In reality we are made of particles and this means the future of all those particles was already described at the moment of the Big Bang. All particles — and consequently all of us — are following a path predetermined for us nearly 14 billion years ago.

It’s not all grim. Relativity gives us this picture of a block universe where the past, present, and future exist side-by-side and no one moment is any more real than any other. But if it is true that all these moments are eternal, then we may not have free will but all the best moments of our life exist eternally, preserved as slices of spacetime where we and our loved ones continue to exist despite what the reality of “now” might be.

In the block universe we all become timeless.

We are able to make predictions such as the Milky Way-Andromeda collision or the position of stars millions of years from now because their course is dictated by their mass, velocity, and the law of gravity to which they are bound. One can think of the universe like a grand machine whose parts and forces we take into account to understand what the machine was designed to do. The planets are seen orbiting the sun as we travel through the Milky Way. Image by Rhys Taylor.

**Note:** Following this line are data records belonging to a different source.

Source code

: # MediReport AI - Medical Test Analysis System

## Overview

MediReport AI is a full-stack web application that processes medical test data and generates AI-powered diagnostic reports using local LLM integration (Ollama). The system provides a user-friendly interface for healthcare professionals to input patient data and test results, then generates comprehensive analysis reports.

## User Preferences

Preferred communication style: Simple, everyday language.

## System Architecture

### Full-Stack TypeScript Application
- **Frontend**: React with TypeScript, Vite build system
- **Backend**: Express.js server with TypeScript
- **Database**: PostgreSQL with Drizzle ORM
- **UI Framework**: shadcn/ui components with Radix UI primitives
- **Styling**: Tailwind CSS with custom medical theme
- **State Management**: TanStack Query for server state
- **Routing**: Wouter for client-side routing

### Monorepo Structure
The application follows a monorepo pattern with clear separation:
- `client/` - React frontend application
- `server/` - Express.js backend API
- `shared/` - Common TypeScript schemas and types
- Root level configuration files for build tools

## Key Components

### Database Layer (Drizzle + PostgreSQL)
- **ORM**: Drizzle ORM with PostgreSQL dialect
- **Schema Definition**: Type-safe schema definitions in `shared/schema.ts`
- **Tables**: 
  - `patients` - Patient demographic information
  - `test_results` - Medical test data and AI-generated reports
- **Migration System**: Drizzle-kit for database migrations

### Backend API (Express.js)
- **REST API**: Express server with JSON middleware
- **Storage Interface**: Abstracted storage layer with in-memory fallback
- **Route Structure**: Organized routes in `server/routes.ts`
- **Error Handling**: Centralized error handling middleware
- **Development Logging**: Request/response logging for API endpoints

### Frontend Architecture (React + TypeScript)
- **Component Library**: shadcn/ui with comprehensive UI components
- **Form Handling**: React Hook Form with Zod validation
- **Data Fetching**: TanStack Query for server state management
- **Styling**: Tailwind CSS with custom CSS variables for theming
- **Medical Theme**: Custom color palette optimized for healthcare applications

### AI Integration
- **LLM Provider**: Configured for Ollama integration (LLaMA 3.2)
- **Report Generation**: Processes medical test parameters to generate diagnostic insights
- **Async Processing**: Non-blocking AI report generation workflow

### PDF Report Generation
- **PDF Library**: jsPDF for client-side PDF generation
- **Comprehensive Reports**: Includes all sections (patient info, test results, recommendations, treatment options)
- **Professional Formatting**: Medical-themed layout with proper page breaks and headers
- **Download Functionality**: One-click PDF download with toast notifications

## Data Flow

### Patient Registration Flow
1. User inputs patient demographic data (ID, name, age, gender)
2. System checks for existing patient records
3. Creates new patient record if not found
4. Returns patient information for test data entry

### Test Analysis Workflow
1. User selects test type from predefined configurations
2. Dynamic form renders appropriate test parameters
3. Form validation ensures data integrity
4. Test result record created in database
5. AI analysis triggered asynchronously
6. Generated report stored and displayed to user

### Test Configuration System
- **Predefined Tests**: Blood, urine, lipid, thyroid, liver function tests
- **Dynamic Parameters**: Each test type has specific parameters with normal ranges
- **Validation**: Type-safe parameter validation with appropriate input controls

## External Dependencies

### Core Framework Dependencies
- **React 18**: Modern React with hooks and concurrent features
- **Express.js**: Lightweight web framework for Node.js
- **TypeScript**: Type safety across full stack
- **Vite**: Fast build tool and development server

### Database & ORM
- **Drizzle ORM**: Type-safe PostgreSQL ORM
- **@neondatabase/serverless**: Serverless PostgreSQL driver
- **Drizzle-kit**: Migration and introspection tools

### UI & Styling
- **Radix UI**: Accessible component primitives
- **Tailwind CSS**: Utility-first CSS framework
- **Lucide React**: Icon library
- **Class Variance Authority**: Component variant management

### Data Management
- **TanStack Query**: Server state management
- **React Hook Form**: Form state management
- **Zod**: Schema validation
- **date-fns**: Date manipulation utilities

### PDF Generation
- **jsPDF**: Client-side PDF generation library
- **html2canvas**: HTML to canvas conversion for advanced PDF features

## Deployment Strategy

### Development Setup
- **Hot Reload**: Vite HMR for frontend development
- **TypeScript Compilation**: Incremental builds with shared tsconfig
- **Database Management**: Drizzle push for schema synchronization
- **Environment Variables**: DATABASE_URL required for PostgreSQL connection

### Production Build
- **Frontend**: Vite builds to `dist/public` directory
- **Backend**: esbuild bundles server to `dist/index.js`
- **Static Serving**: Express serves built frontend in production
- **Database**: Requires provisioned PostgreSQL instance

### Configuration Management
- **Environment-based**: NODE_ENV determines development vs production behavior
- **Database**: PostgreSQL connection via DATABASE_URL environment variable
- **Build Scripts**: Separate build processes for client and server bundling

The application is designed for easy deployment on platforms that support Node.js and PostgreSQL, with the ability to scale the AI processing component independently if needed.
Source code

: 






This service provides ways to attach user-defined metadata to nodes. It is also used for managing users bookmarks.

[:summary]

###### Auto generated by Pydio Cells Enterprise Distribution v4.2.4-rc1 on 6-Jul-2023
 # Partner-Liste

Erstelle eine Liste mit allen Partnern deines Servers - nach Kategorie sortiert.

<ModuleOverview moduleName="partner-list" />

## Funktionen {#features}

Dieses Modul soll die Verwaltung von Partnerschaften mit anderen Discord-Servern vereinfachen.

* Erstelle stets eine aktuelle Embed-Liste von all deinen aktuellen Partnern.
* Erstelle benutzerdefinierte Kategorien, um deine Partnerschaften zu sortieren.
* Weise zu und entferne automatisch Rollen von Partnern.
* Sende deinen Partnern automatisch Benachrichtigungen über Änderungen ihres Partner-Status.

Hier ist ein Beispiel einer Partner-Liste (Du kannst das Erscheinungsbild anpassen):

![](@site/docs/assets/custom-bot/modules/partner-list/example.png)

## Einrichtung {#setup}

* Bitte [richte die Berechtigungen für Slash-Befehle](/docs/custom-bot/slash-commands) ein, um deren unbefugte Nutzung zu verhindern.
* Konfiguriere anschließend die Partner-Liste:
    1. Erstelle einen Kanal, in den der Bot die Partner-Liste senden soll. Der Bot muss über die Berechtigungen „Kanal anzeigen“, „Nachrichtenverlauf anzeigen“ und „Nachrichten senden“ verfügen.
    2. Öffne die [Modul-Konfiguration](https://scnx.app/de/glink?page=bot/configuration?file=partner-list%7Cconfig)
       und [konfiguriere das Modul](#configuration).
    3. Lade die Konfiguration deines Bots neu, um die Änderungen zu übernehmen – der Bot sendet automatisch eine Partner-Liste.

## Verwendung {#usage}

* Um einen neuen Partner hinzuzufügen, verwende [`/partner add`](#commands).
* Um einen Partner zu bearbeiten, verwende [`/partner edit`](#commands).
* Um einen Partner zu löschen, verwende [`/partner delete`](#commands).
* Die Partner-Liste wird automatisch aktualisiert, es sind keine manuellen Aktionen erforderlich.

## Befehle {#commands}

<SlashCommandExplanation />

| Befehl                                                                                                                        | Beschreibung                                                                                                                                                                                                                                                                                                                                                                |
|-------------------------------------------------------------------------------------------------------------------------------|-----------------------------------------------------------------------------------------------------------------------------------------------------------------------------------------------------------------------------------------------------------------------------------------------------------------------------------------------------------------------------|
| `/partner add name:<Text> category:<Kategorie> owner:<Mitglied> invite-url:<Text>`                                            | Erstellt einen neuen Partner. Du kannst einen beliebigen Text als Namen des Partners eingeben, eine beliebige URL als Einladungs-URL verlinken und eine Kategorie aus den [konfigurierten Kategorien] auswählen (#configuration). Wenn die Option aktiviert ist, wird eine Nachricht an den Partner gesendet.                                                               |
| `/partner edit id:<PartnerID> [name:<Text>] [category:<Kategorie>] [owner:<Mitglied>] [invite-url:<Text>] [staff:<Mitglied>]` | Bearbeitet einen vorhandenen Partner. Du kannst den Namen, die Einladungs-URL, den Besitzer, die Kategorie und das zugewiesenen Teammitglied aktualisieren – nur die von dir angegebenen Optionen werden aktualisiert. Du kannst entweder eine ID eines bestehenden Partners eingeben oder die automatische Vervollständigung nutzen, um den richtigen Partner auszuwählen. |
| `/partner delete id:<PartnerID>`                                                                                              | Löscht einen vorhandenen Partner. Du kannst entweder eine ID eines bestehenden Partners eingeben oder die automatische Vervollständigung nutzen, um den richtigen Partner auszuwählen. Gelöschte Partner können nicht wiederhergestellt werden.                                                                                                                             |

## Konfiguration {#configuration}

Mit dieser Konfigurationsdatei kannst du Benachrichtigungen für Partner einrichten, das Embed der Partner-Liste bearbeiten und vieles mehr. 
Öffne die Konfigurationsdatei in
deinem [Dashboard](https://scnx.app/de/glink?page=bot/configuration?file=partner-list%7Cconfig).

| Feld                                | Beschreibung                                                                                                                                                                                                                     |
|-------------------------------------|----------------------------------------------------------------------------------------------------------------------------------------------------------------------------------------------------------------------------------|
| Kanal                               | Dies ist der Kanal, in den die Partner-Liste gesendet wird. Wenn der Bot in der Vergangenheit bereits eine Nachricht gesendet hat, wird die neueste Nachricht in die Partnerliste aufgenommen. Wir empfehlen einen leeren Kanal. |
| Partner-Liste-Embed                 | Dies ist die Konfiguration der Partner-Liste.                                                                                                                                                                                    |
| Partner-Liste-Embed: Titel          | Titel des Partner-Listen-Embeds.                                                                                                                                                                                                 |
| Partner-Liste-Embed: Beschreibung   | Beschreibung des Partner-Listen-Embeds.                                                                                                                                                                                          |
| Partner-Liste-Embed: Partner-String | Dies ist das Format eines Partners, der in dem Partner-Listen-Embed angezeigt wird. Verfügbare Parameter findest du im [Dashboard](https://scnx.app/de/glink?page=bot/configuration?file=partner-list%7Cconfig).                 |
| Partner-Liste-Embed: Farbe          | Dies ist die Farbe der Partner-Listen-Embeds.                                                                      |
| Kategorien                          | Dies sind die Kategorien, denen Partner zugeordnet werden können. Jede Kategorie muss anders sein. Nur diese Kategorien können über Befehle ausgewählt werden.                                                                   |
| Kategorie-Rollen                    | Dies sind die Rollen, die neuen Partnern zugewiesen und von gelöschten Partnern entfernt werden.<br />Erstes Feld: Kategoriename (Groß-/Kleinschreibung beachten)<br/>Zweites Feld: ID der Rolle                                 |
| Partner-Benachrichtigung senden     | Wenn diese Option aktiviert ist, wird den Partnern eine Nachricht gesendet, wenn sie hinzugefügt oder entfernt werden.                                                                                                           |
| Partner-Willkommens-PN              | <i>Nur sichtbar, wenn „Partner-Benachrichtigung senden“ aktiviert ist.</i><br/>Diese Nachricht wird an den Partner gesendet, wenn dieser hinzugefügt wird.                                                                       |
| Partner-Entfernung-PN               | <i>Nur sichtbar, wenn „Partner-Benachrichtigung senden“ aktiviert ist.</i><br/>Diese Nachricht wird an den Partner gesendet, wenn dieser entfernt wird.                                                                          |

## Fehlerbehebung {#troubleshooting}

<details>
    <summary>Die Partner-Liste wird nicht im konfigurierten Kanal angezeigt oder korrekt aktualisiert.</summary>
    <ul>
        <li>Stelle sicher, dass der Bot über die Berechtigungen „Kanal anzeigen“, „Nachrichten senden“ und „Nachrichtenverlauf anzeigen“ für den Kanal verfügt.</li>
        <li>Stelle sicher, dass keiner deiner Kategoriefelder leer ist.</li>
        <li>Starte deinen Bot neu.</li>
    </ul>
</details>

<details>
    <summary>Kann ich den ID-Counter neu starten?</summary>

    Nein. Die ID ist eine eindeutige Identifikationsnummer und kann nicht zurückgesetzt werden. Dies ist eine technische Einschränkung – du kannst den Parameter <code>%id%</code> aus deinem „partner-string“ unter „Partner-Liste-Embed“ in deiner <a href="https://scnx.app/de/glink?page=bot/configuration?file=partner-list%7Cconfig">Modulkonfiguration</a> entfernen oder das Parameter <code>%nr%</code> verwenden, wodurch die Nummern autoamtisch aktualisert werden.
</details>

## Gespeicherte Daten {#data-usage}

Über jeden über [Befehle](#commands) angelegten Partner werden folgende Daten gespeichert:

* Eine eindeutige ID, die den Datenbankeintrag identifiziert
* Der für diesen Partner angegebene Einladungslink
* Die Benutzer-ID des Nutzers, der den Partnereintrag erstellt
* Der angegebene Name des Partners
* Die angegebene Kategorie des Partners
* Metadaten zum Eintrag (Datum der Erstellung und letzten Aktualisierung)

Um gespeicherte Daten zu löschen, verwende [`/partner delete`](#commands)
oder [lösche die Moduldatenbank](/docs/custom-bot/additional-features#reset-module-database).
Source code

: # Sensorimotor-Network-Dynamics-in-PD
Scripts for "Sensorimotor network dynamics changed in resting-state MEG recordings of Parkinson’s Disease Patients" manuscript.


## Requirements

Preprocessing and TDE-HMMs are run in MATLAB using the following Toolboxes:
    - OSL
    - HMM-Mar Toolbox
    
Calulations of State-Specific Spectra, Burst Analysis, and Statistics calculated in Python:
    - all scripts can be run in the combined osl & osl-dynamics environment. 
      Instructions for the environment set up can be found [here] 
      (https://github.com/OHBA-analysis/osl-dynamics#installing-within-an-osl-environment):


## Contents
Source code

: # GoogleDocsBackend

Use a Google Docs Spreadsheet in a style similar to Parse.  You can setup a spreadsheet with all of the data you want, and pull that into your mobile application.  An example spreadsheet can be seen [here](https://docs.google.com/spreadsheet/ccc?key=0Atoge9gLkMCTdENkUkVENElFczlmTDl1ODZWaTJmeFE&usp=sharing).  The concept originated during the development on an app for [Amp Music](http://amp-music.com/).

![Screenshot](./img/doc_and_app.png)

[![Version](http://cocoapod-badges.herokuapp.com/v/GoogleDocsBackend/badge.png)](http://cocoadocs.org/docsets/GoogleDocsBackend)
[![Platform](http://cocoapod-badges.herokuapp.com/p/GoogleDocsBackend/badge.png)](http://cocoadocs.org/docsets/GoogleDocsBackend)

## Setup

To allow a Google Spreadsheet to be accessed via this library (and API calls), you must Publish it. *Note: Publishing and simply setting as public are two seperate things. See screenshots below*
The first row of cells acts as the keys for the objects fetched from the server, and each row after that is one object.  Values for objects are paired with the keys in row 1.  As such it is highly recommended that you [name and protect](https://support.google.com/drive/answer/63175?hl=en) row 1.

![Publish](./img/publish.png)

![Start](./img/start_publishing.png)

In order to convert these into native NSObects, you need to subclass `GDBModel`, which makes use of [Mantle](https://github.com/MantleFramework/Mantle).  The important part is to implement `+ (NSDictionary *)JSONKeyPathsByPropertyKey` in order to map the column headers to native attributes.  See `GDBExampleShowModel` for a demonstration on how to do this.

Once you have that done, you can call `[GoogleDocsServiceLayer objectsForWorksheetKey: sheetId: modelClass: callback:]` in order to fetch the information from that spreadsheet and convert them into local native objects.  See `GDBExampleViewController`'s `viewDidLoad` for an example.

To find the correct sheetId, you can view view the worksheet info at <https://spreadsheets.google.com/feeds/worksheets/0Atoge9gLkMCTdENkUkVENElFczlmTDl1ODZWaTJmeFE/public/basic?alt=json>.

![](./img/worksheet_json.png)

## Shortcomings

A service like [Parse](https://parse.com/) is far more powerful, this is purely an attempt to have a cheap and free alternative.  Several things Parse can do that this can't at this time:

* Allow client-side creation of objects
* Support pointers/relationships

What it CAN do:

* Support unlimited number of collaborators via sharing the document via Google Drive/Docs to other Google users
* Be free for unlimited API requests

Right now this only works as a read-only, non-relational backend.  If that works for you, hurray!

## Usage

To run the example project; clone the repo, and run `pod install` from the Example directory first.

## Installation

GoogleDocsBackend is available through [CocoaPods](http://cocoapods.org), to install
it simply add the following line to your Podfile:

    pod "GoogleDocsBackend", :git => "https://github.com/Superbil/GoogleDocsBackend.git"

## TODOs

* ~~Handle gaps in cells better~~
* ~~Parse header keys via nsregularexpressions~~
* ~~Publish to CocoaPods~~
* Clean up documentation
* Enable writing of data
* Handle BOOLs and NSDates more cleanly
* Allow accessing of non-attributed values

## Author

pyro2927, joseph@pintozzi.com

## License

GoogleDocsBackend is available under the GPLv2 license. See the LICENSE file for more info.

And what about the messy, unexpected world of the quantum where particles spontaneously pop into existence and just as mysteriously cross barriers through quantum tunneling? The quantum is the land of the surreal. At this subatomic level truly random events can occur and we cannot always predict when they will happen. The quantum description of the universe is therefor probabilistic and not deterministic. We can see this haze of uncertainty best in the famous Heisenberg Uncertainty Principle which tells us that we cannot simultaneously know the exact speed and position of a particle. And this inability to know both these values at once isn’t a flaw with our methods of measurement — it’s simply an uncertainty that’s been built into the universe. There is a limit to how much information we can know about a system.

But there is no room here for free will either. Quantum events are entirely random and are not at any point influenced by anything we want. We do not have control over them and there is no way to impose our will.

Here a wave packet can be seen colliding against a barrier yet part of it is still able to cross the barrier during the phenomenon of quantum tunneling. Image by Yuvalr.

These are, ultimately, the two best pictures we have of the universe: in one all outcomes can be predicted given we have the necessary information. Our future has already been determined. In the other random phenomena lead to uncertainties regarding what particles will do. Neither of these leave room for that elusive thing we call free will.

There will always be philosophical or religious arguments against this view of the world. It can be said that science’s stance on free will is reductionist and that of course there is room for us to control the outcome of our lives, but this is simply not how the world is described by our laws of nature — not as we know them today. If there is such a thing as free will then it doesn’t extend to anything of actual value. You can control your choice for dinner or the breed of dog you’d like to keep but you can’t control genetic diseases or intellectual capabilities or your socioeconomic background at birth.

For some people it is important to hold onto the idea nonetheless. It makes their decisions feel important and it keeps their morality intact. There is nothing wrong with holding onto this belief. As it is sometimes cleverly put, “Of course you believe in free will. You have no choice.”